(What to produce): Lines with the string "tags" are to be identified in the listing and copied.

########

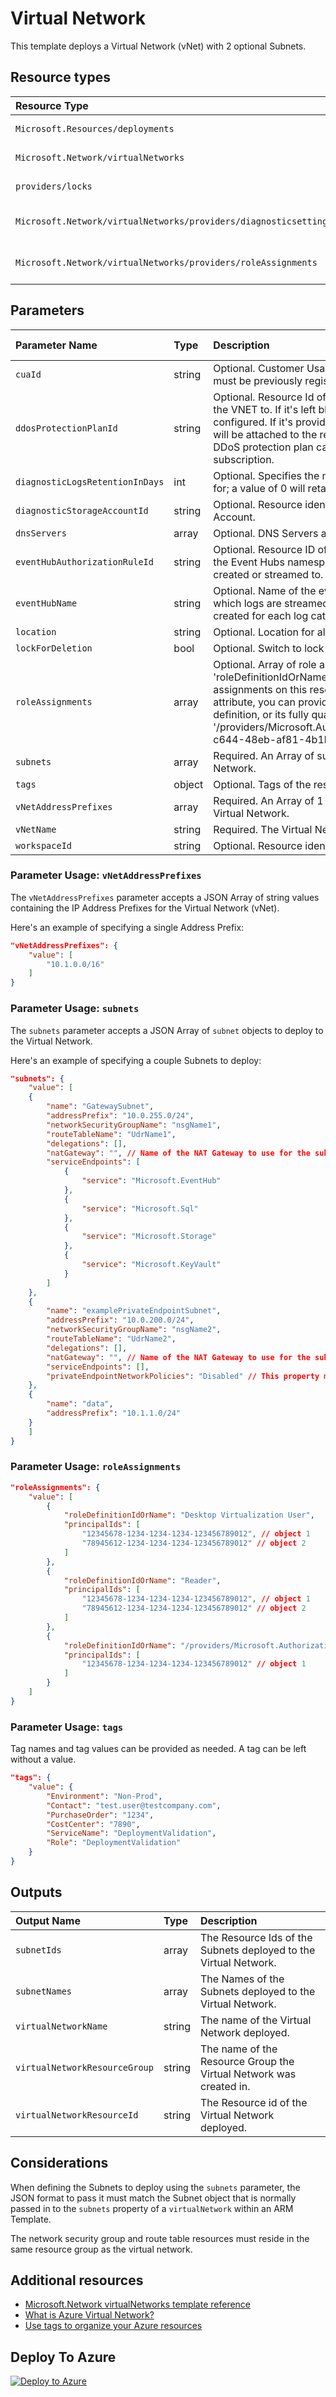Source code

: # Virtual Network

This template deploys a Virtual Network (vNet) with 2 optional Subnets.


## Resource types

|Resource Type|ApiVersion|
|:--|:--|
|`Microsoft.Resources/deployments`|2018-02-01|
|`Microsoft.Network/virtualNetworks`|2020-08-01|
|`providers/locks`|2016-09-01|
|`Microsoft.Network/virtualNetworks/providers/diagnosticsettings`|2017-05-01-preview|
|`Microsoft.Network/virtualNetworks/providers/roleAssignments`|2018-09-01-preview|

## Parameters

| Parameter Name | Type | Description | DefaultValue | Possible values |
| :-- | :-- | :-- | :-- | :-- |
| `cuaId` | string | Optional. Customer Usage Attribution id (GUID). This GUID must be previously registered |  |  |
| `ddosProtectionPlanId` | string | Optional. Resource Id of the DDoS protection plan to assign the VNET to. If it's left blank, DDoS protection will not be configured. If it's provided, the VNET created by this template will be attached to the referenced DDoS protection plan. The DDoS protection plan can exist in the same or in a different subscription. |  |  |
| `diagnosticLogsRetentionInDays` | int | Optional. Specifies the number of days that logs will be kept for; a value of 0 will retain data indefinitely. | 365 |  |
| `diagnosticStorageAccountId` | string | Optional. Resource identifier of the Diagnostic Storage Account. |  |  |
| `dnsServers` | array | Optional. DNS Servers associated to the Virtual Network. | System.Object[] |  |
| `eventHubAuthorizationRuleId` | string | Optional. Resource ID of the event hub authorization rule for the Event Hubs namespace in which the event hub should be created or streamed to. |  |  |
| `eventHubName` | string | Optional. Name of the event hub within the namespace to which logs are streamed. Without this, an event hub is created for each log category. |  |  |
| `location` | string | Optional. Location for all resources. | [resourceGroup().location] |  |
| `lockForDeletion` | bool | Optional. Switch to lock Virtual Network from deletion. | False |  |
| `roleAssignments` | array | Optional. Array of role assignment objects that contain the 'roleDefinitionIdOrName' and 'principalId' to define RBAC role assignments on this resource. In the roleDefinitionIdOrName attribute, you can provide either the display name of the role definition, or its fully qualified ID in the following format: '/providers/Microsoft.Authorization/roleDefinitions/c2f4ef07-c644-48eb-af81-4b1b4947fb11' | System.Object[] |  |
| `subnets` | array | Required. An Array of subnets to deploy to the Virual Network. |  |  |
| `tags` | object | Optional. Tags of the resource. |  |  |
| `vNetAddressPrefixes` | array | Required. An Array of 1 or more IP Address Prefixes for the Virtual Network. |  |  |
| `vNetName` | string | Required. The Virtual Network (vNet) Name. |  |  |
| `workspaceId` | string | Optional. Resource identifier of Log Analytics. |  |  |

### Parameter Usage: `vNetAddressPrefixes`

The `vNetAddressPrefixes` parameter accepts a JSON Array of string values containing the IP Address Prefixes for the Virtual Network (vNet).

Here's an example of specifying a single Address Prefix:

```json
"vNetAddressPrefixes": {
    "value": [
        "10.1.0.0/16"
    ]
}
```

### Parameter Usage: `subnets`

The `subnets` parameter accepts a JSON Array of `subnet` objects to deploy to the Virtual Network.

Here's an example of specifying a couple Subnets to deploy:

```json
"subnets": {
    "value": [
    {
        "name": "GatewaySubnet",
        "addressPrefix": "10.0.255.0/24",
        "networkSecurityGroupName": "nsgName1",
        "routeTableName": "UdrName1",
        "delegations": [],
        "natGateway": "", // Name of the NAT Gateway to use for the subnet.
        "serviceEndpoints": [
            {
                "service": "Microsoft.EventHub"
            },
            {
                "service": "Microsoft.Sql"
            },
            {
                "service": "Microsoft.Storage"
            },
            {
                "service": "Microsoft.KeyVault"
            }
        ]
    },
    {
        "name": "examplePrivateEndpointSubnet",
        "addressPrefix": "10.0.200.0/24",
        "networkSecurityGroupName": "nsgName2",
        "routeTableName": "UdrName2",
        "delegations": [],
        "natGateway": "", // Name of the NAT Gateway to use for the subnet.
        "serviceEndpoints": [],
        "privateEndpointNetworkPolicies": "Disabled" // This property must be set to disabled for subnets that contain private endpoints. Default Value when not specified is "Enabled".
    },
    {
        "name": "data",
        "addressPrefix": "10.1.1.0/24"
    }
    ]
}
```

### Parameter Usage: `roleAssignments`

```json
"roleAssignments": {
    "value": [
        {
            "roleDefinitionIdOrName": "Desktop Virtualization User",
            "principalIds": [
                "12345678-1234-1234-1234-123456789012", // object 1
                "78945612-1234-1234-1234-123456789012" // object 2
            ]
        },
        {
            "roleDefinitionIdOrName": "Reader",
            "principalIds": [
                "12345678-1234-1234-1234-123456789012", // object 1
                "78945612-1234-1234-1234-123456789012" // object 2
            ]
        },
        {
            "roleDefinitionIdOrName": "/providers/Microsoft.Authorization/roleDefinitions/c2f4ef07-c644-48eb-af81-4b1b4947fb11",
            "principalIds": [
                "12345678-1234-1234-1234-123456789012" // object 1
            ]
        }
    ]
}
```

### Parameter Usage: `tags`

Tag names and tag values can be provided as needed. A tag can be left without a value.

```json
"tags": {
    "value": {
        "Environment": "Non-Prod",
        "Contact": "test.user@testcompany.com",
        "PurchaseOrder": "1234",
        "CostCenter": "7890",
        "ServiceName": "DeploymentValidation",
        "Role": "DeploymentValidation"
    }
}
```

## Outputs

| Output Name | Type | Description |
| :-- | :-- | :-- |
| `subnetIds` | array | The Resource Ids of the Subnets deployed to the Virtual Network. |
| `subnetNames` | array | The Names of the Subnets deployed to the Virtual Network. |
| `virtualNetworkName` | string | The name of the Virtual Network deployed. |
| `virtualNetworkResourceGroup` | string | The name of the Resource Group the Virtual Network was created in. |
| `virtualNetworkResourceId` | string | The Resource id of the Virtual Network deployed. |

## Considerations

When defining the Subnets to deploy using the `subnets` parameter, the JSON format to pass it must match the Subnet object that is normally passed in to the `subnets` property of a `virtualNetwork` within an ARM Template.

The network security group and route table resources must reside in the same resource group as the virtual network.

## Additional resources

- [Microsoft.Network virtualNetworks template reference](https://docs.microsoft.com/en-us/azure/templates/microsoft.network/2019-04-01/virtualnetworks)
- [What is Azure Virtual Network?](https://docs.microsoft.com/en-us/azure/virtual-network/virtual-networks-overview)
- [Use tags to organize your Azure resources](https://docs.microsoft.com/en-us/azure/azure-resource-manager/resource-group-using-tags)


## Deploy To Azure

[![Deploy to Azure](https://aka.ms/deploytoazurebutton)](https://portal.azure.com/#create/Microsoft.Template/uri/https%3A%2F%2Fraw.githubusercontent.com%2Fkavishshivhare%2Fdeploy-to-azure-public%2Fmain%2FARM%2FVirtualNetwork%2Fdeploy.json)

########

(Response):
| `tags` | object | Optional. Tags of the resource. |  |  |
### Parameter Usage: `tags`
"tags": {
- [Use tags to organize your Azure resources](https://docs.microsoft.com/en-us/azure/azure-resource-manager/resource-group-using-tags)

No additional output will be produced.